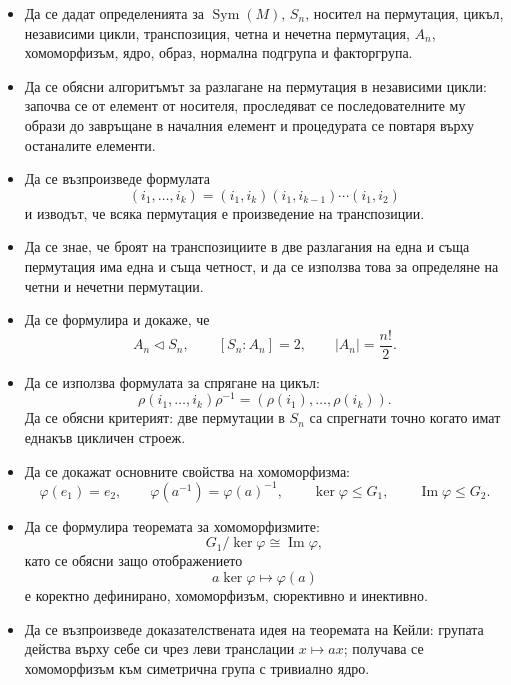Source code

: \begin{itemize}
\item Да се дадат определенията за $\operatorname{Sym}(M)$, $S_n$, носител на пермутация, цикъл, независими цикли, транспозиция, четна и нечетна пермутация, $A_n$, хомоморфизъм, ядро, образ, нормална подгрупа и факторгрупа.

\item Да се обясни алгоритъмът за разлагане на пермутация в независими цикли: започва се от елемент от носителя, проследяват се последователните му образи до завръщане в началния елемент и процедурата се повтаря върху останалите елементи.

\item Да се възпроизведе формулата
\[
(i_1,\ldots,i_k)
=
(i_1,i_k)(i_1,i_{k-1})\cdots(i_1,i_2)
\]
и изводът, че всяка пермутация е произведение на транспозиции.

\item Да се знае, че броят на транспозициите в две разлагания на една и съща пермутация има една и съща четност, и да се използва това за определяне на четни и нечетни пермутации.

\item Да се формулира и докаже, че
\[
A_n\triangleleft S_n,\qquad [S_n:A_n]=2,\qquad |A_n|=\frac{n!}{2}.
\]

\item Да се използва формулата за спрягане на цикъл:
\[
\rho(i_1,\ldots,i_k)\rho^{-1}
=
(\rho(i_1),\ldots,\rho(i_k)).
\]
Да се обясни критерият: две пермутации в $S_n$ са спрегнати точно когато имат еднакъв цикличен строеж.

\item Да се докажат основните свойства на хомоморфизма:
\[
\varphi(e_1)=e_2,
\qquad
\varphi(a^{-1})=\varphi(a)^{-1},
\qquad
\ker\varphi\le G_1,
\qquad
\operatorname{Im}\varphi\le G_2.
\]

\item Да се формулира теоремата за хомоморфизмите:
\[
G_1/\ker\varphi\cong\operatorname{Im}\varphi,
\]
като се обясни защо отображението
\[
a\ker\varphi\longmapsto\varphi(a)
\]
е коректно дефинирано, хомоморфизъм, сюрективно и инективно.

\item Да се възпроизведе доказателствената идея на теоремата на Кейли: групата действа върху себе си чрез леви транслации $x\mapsto ax$; получава се хомоморфизъм към симетрична група с тривиално ядро.
\end{itemize}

··········

Task directions: Write out exactly those lines of the records above that lie from the one with "и нечетни пермутации." through the last line, including both.

Written answer:
\item Да се знае, че броят на транспозициите в две разлагания на една и съща пермутация има една и съща четност, и да се използва това за определяне на четни и нечетни пермутации.

\item Да се формулира и докаже, че
\[
A_n\triangleleft S_n,\qquad [S_n:A_n]=2,\qquad |A_n|=\frac{n!}{2}.
\]

\item Да се използва формулата за спрягане на цикъл:
\[
\rho(i_1,\ldots,i_k)\rho^{-1}
=
(\rho(i_1),\ldots,\rho(i_k)).
\]
Да се обясни критерият: две пермутации в $S_n$ са спрегнати точно когато имат еднакъв цикличен строеж.

\item Да се докажат основните свойства на хомоморфизма:
\[
\varphi(e_1)=e_2,
\qquad
\varphi(a^{-1})=\varphi(a)^{-1},
\qquad
\ker\varphi\le G_1,
\qquad
\operatorname{Im}\varphi\le G_2.
\]

\item Да се формулира теоремата за хомоморфизмите:
\[
G_1/\ker\varphi\cong\operatorname{Im}\varphi,
\]
като се обясни защо отображението
\[
a\ker\varphi\longmapsto\varphi(a)
\]
е коректно дефинирано, хомоморфизъм, сюрективно и инективно.

\item Да се възпроизведе доказателствената идея на теоремата на Кейли: групата действа върху себе си чрез леви транслации $x\mapsto ax$; получава се хомоморфизъм към симетрична група с тривиално ядро.
\end{itemize}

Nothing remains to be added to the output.